Other predictors of quality of care
Childs age There may be several reasons why younger children received better quality care. If they are perceived to be more vulnerable, then health workers might follow the guidelines more carefully. Alternatively, older children, particularly those with mild disease, may simply have been more difficult to manage, because they often are more wakeful and bustling during consultations. In Benin (before IMCI), Rowe and colleagues found that younger children were more likely to be vaccinated and correctly treated for pneumonia [7], but younger children with malaria were less likely to be treated with an antimalarial [6]. A study of Kenyan children with malaria found that younger children were less likely to be treated with a non-recommended antimalarial [10].

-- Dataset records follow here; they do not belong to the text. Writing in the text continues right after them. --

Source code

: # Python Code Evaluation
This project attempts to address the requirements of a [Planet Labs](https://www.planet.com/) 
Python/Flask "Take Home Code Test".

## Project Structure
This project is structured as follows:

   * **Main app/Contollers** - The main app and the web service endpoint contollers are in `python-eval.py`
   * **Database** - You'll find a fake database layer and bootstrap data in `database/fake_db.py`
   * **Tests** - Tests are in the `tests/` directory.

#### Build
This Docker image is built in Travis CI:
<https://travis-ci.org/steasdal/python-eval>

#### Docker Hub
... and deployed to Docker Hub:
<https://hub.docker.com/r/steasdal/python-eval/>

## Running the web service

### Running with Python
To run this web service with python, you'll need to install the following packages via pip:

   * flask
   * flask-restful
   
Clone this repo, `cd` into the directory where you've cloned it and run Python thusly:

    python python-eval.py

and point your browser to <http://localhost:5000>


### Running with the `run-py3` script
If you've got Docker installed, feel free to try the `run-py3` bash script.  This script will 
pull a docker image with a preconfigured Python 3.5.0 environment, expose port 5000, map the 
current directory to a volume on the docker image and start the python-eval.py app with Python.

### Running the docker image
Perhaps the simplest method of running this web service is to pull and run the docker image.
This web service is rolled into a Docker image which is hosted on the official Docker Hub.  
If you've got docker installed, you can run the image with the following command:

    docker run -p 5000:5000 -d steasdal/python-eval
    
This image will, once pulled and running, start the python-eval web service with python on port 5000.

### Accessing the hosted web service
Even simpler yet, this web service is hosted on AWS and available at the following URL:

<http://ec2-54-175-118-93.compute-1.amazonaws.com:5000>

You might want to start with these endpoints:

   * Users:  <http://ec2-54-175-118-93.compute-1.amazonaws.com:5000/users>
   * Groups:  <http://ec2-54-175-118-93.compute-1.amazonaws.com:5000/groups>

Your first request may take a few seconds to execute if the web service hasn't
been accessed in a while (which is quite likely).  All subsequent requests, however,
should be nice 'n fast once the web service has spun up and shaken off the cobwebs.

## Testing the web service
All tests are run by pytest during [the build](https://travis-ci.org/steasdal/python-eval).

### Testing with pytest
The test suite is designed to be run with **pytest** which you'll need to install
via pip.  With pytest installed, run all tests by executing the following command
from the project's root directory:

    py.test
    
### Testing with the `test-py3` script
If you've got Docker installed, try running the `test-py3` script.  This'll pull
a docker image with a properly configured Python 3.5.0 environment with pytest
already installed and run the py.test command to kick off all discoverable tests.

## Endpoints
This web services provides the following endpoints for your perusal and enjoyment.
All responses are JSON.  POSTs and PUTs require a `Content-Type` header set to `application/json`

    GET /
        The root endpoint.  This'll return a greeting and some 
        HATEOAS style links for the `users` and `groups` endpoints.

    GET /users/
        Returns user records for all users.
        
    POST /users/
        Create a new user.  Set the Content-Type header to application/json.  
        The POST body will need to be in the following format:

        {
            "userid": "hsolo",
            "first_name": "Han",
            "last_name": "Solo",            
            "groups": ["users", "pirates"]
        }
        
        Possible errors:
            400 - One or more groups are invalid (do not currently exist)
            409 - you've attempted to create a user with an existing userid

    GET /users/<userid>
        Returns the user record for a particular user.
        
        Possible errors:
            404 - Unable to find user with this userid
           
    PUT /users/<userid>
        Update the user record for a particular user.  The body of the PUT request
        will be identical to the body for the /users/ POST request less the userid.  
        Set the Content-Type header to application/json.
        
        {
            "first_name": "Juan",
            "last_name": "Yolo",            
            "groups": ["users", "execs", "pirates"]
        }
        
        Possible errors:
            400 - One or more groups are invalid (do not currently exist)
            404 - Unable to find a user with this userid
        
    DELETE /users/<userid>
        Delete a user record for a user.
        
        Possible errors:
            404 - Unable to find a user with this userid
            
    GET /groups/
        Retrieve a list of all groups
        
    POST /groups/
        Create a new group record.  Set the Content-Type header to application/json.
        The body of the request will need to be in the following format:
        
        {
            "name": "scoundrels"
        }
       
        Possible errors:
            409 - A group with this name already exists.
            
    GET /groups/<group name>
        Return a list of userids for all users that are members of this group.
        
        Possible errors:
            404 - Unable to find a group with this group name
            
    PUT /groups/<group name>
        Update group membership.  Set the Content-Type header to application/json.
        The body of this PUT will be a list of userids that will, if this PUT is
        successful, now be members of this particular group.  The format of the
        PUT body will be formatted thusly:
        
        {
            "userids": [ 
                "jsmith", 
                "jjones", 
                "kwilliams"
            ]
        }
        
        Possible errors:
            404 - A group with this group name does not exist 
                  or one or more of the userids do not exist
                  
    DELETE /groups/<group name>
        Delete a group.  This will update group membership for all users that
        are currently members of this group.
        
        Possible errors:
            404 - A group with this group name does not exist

Childs symptoms One explanation for the positive relationship between the number of main symptoms mentioned by the parent (an indicator of case complexity, the amount of information readily available to the health worker, and perhaps perceived illness severity), and our two outcomes is that health workers perform better when more information is available. Alternatively, health workers may have perceived the guidelines to be more relevant for cases with greater complexity or severity. Although the actual number of symptoms was not associated with either outcome, a caretakers description of the illness may influence the health workers response. Or, perhaps, health workers perceive parents who mention multiple symptoms as more demanding, which may result in a more comprehensive consultation. The association between the childs temperature and prescribing practice probably reflects health workers perception that high fever is a sign of serious illness, which should be treated with antimicrobials. Similar findings about temperature and prescribing behavior have been reported from studies in Benin and the Central African Republic [68].
Health worker type Interestingly, health workers with a higher level of pre-service training (physicians) were less likely to adhere to guidelines overall but more likely to prescribe antibiotics to children who needed them. Studies of the management of malaria in Kenya [10] and malaria and diarrhea in Benin [6,7] found that health workers with higher pre-service training were less likely to prescribe recommended treatments. The association of higher pre-service training and lower adherence may be explained by these health workers thinking that guidelines are inferior to clinical experience and professional judgement. Some may even believe that guidelines are not actually intended for physicians, or that guidelines are suggestions, not recommendations. Nurses (and to a greater extent, nursing aides), however, may be more comfortable with guidelines, because they may perceive them to be based on information and expertise they do not possess. Also, nurses and aides are probably trained and socialized to follow medical orders, and adhering to guidelines is a similar behavior.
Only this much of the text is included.